Biofilm-specific resistance is now accepted as a complex physiological process. It has been reported that
P. aeruginosa responds to anaerobic conditions by increased production of alginate, which poses a physical barrier to antibiotics (
33). The adsorption of positively charged antibiotics, such as the aminoglycosides, to the negatively charged alginate polymers also retards penetration (
12,
21). Hypoxic conditions within the deeper layers of the biofilm and the overexpression of efflux pumps combined with the slower growth rates in anaerobic and biofilm cultures are also likely to contribute to resistance. It has been reported that antibiotic-resistant phenotypic variants of
P. aeruginosa with an enhanced ability to form biofilms arise at high frequency both in vitro and in the lungs of CF patients (
9). There is also evidence that the bacteria residing within biofilms employ other genetic mechanisms to resist the action of antibiotics. Mah and colleagues recently proposed a model wherein periplasmic glucans bind to and sequester antibiotics including tobramycin (
18). Tolerance to antibiotics in biofilm cultures has also been attributed to the presence of “persister” cells (
30), although the underlying mechanisms are unknown. Our data also provide further evidence that the use of antagonistic combinations may contribute to the persistence of infection.

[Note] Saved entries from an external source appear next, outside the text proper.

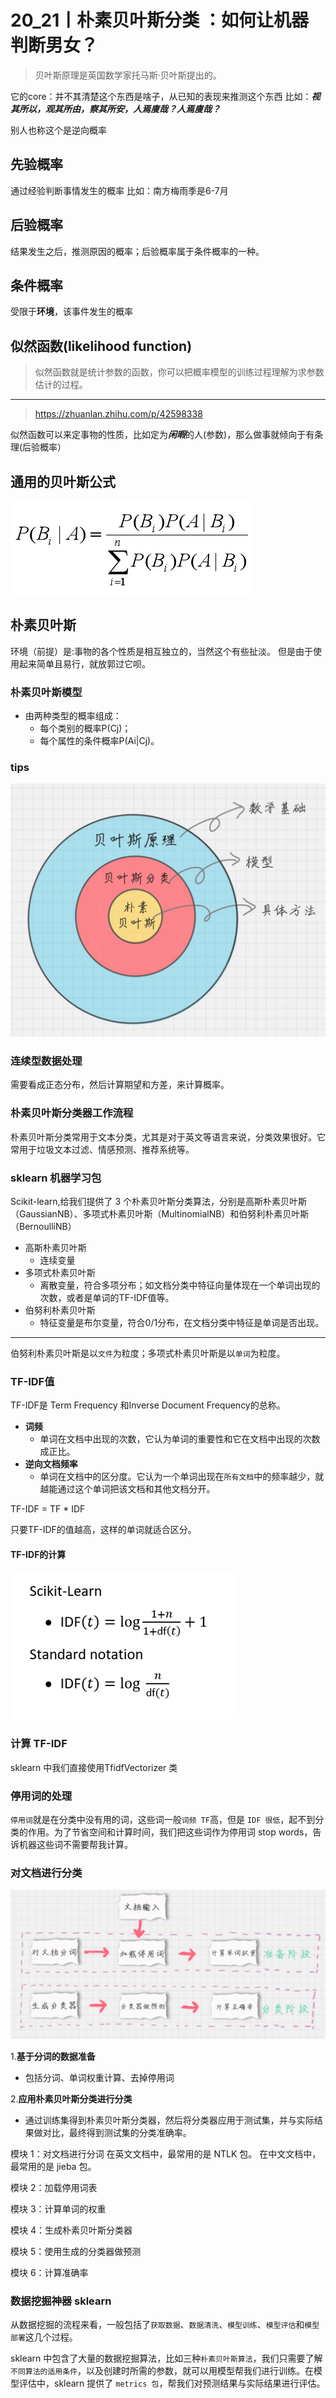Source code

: # 20_21丨朴素贝叶斯分类 ：如何让机器判断男女？

>贝叶斯原理是英国数学家托马斯·贝叶斯提出的。

它的core：并不其清楚这个东西是啥子，从已知的表现来推测这个东西
比如：***视其所以，观其所由，察其所安，人焉廋哉？人焉廋哉？***

别人也称这个是逆向概率

## 先验概率
通过经验判断事情发生的概率
    比如：南方梅雨季是6-7月
## 后验概率
结果发生之后，推测原因的概率；后验概率属于条件概率的一种。

## 条件概率
受限于**环境**，该事件发生的概率

## 似然函数(likelihood function)
>似然函数就是统计参数的函数，你可以把概率模型的训练过程理解为求参数估计的过程。
---
>https://zhuanlan.zhihu.com/p/42598338

似然函数可以来定事物的性质，比如定为***闲暇***的人(参数)，那么做事就倾向于有条理(后验概率）

## 通用的贝叶斯公式
![avatar](./../images/beiyesi01.png)

## 朴素贝叶斯

环境（前提）是:事物的各个性质是相互独立的，当然这个有些扯淡。
但是由于使用起来简单且易行，就放郭过它呗。

### 朴素贝叶斯模型
-   由两种类型的概率组成：
    -   每个类别的概率P(Cj)；
    -   每个属性的条件概率P(Ai|Cj)。
### tips
![avatar](./../images/beiyesi02.jpg)

### 连续型数据处理
需要看成正态分布，然后计算期望和方差，来计算概率。

### 朴素贝叶斯分类器工作流程

朴素贝叶斯分类常用于文本分类，尤其是对于英文等语言来说，分类效果很好。它常用于垃圾文本过滤、情感预测、推荐系统等。

### sklearn 机器学习包
Scikit-learn,给我们提供了 3 个朴素贝叶斯分类算法，分别是高斯朴素贝叶斯（GaussianNB）、多项式朴素贝叶斯（MultinomialNB）和伯努利朴素贝叶斯（BernoulliNB）
-   高斯朴素贝叶斯
    -   连续变量
-   多项式朴素贝叶斯
    -   离散变量，符合多项分布；如文档分类中特征向量体现在一个单词出现的次数，或者是单词的TF-IDF值等。
-   伯努利朴素贝叶斯
    -   特征变量是布尔变量，符合0/1分布，在文档分类中特征是单词是否出现。
----
伯努利朴素贝叶斯是以`文件`为粒度；多项式朴素贝叶斯是以`单词`为粒度。
### TF-IDF值
TF-IDF是 Term Frequency 和Inverse Document Frequency的总称。
-   **词频**
    -   单词在文档中出现的次数，它认为单词的重要性和它在文档中出现的次数成正比。
-   **逆向文档频率**
    -   单词在文档中的区分度。它认为一个单词出现在`所有文档`中的频率越少，就越能通过这个单词把该文档和其他文档分开。

TF-IDF = TF * IDF

只要TF-IDF的值越高，这样的单词就适合区分。
#### TF-IDF的计算
![avatar](./../images/beiyesi03.png)

### 计算 TF-IDF 
sklearn 中我们直接使用TfidfVectorizer 类

### 停用词的处理
`停用词`就是在分类中没有用的词，这些词一般`词频 TF`高，但是 `IDF 很低`，起不到分类的作用。为了节省空间和计算时间，我们把这些词作为停用词 stop words，告诉机器这些词不需要帮我计算。
### 对文档进行分类
![avatar](./../images/beiyesi08.jpg)

1.**基于分词的数据准备**
-   包括分词、单词权重计算、去掉停用词

2.**应用朴素贝叶斯分类进行分类**
-   通过训练集得到朴素贝叶斯分类器，然后将分类器应用于测试集，并与实际结果做对比，最终得到测试集的分类准确率。

模块 1：对文档进行分词
    在英文文档中，最常用的是 NTLK 包。
    在中文文档中，最常用的是 jieba 包。

模块 2：加载停用词表

模块 3：计算单词的权重

模块 4：生成朴素贝叶斯分类器

模块 5：使用生成的分类器做预测


模块 6：计算准确率

### 数据挖掘神器 sklearn

从数据挖掘的流程来看，一般包括了`获取数据`、`数据清洗`、`模型训练`、`模型评估`和`模型部署`这几个过程。

sklearn 中包含了大量的数据挖掘算法，比如三种`朴素贝叶斯算法`，我们只需要了解`不同算法的适用条件`，以及创建时所需的参数，就可以用模型帮我们进行训练。在模型评估中，sklearn 提供了 `metrics 包`，帮我们对预测结果与实际结果进行评估。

There is evidence to suggest that the apparent activity of macrolides against
P. aeruginosa in vivo may relate to its anti-inflammatory activity and/or modulation of the production of alginate or other virulence factors including elastase and rhamnolipid by quorum-sensing systems. These quorum-sensing systems are activated under stationary phase and under anaerobic conditions (
16). The effect may also be due to a sub-MIC effect that interferes with the biofilm matrix. Macrolides paired with other agents have shown synergistic activity against multidrug-resistant, planktonically grown
P. aeruginosa (
1,
26). Surprisingly, in this study, antibiotic combinations containing azithromycin proved to be more effective against aerobic, planktonically grown isolates than against the corresponding isolates grown under anaerobic conditions or in biofilms. Furthermore, among anaerobically or biofilm-grown isolates, antagonism was observed in up to 19% of combinations containing azithromycin. This finding may have implications for the widespread use of azithromycin in the CF population (
29).
Increased evidence indicating that the CF lung contains P. aeruginosa living in both planktonic and biofilm mode in conditions varying from aerobic through hypoxic to anaerobic has important implications for selection of optimal antibiotic combinations, particularly since the relative size of each population is not known. There is evidence from this study that antibiotic combinations bactericidal under aerobic or anaerobic planktonic conditions in vitro are not necessarily bactericidal against organisms growing in biofilm mode and may even be antagonistic or vice versa. It is also possible that anaerobic cultures and biofilms generated in vitro do not accurately reflect the hostile environment of the CF lung and/or that the concentrations of antibiotics used in our study may not reflect the concentrations found in CF airway mucus. Eradication of P. aeruginosa from the chronically infected CF lung is rarely achieved and may not be a realistic goal using current antimicrobials. Nonetheless, selections of antibiotic combinations that are commonly bactericidal against clinical isolates grown under aerobic planktonic, anaerobic planktonic, and biofilm conditions may prove to be more effective in reducing bacterial load. Clinical trials will be needed to determine whether this approach leads to improvements in lung function and thus quality and longevity of life for CF patients.